To access these services you need a device that can download the services app or access to their website. This requires familiarity with the technology. It is best suited to people who already use and enjoy audiobooks.

Streaming and Downloading

Streaming an audiobook means to download as you listen. This is a good option if you want to start an audiobook straight away. You’ll need a device that can connect to the internet and access to a streaming service.

Many streaming services allow you to download to your device for offline listening. This allows you to listen to your books after your access to an internet connection has ended.

Streaming services can be paid or free. Audiobook files can be quite large. If you are doing this on-the-go you’ll need a strong connection. Be warned it can use a lot of mobile data!

It’s best to download while connected to WiFi. This is a good option to try audiobooks without the commitment of a paid service or the limitations of CDs.

 Recommended Services

Public Libraries

Your local library will stock a range of audiobooks on CD which you can borrow for free. The library can also request titles they don’t have on the shelf.

As a library member, you also get free access to BorrowBox. This app allows you to borrow and listen to audiobooks on your phone or tablet – anytime, anywhere. You can borrow up to 5 audiobooks at a time, for a loan period of 3 weeks.


The world’s leading audiobook retailer, Audible is a subscription-based service. Monthly fees start at £7.99 GBP. This allows you to buy 1 audiobook per month from their extensive range of 200,000+ titles. You can cancel your subscription anytime and keep any audiobooks you’ve purchased. They have apps for almost every device, including Apple, Android, and Windows.


LibriVox is an online catalogue of free audiobooks. These books are read by volunteers. The copyright has expired on these works, so, for the most part, they are recordings of classics.

Google Play Books

Google Play Books offers a good range of titles at attractive prices. You buy titles and listen through the Google Play Books app or website. You can also move audiobooks to other devices to listen how you want.

The Book Depository

The Book Depository offers a huge range of audiobooks at great discounts with free delivery.

Which to Choose?

The best way to listen to audiobooks for you depends on your needs.

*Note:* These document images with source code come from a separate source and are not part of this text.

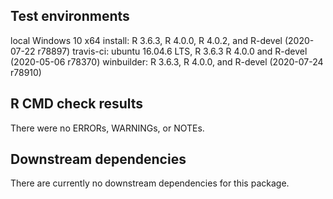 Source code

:## Test environments
local Windows 10 x64 install: R 3.6.3, R 4.0.0, R 4.0.2, and R-devel (2020-07-22 r78897)
travis-ci: ubuntu 16.04.6 LTS, R 3.6.3 R 4.0.0 and R-devel (2020-05-06 r78370)
winbuilder: R 3.6.3, R 4.0.0, and R-devel (2020-07-24 r78910)


## R CMD check results
There were no ERRORs, WARNINGs, or NOTEs.


## Downstream dependencies
There are currently no downstream dependencies for this package.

Do you listen to audiobooks regularly or only now-and-again?

Do you have a smartphone or tablet to use audiobook apps, or will you need them on CD? How much do you want to spend on audiobooks, or do you prefer free options?

Your public library is a great way to see if audiobooks are for you. Borrow an audiobook from your library or use the BorrowBox app to test them out. All you have to do is be a member to access these services for free. Your library team will help you get set up.

If range and instant access are important, and you can afford it, then Audible is the way to go. They have an excellent selection, easy-to-use apps, and a ‘cancel anytime’ option.

Audiobooks are a great way to enjoy books for all readers.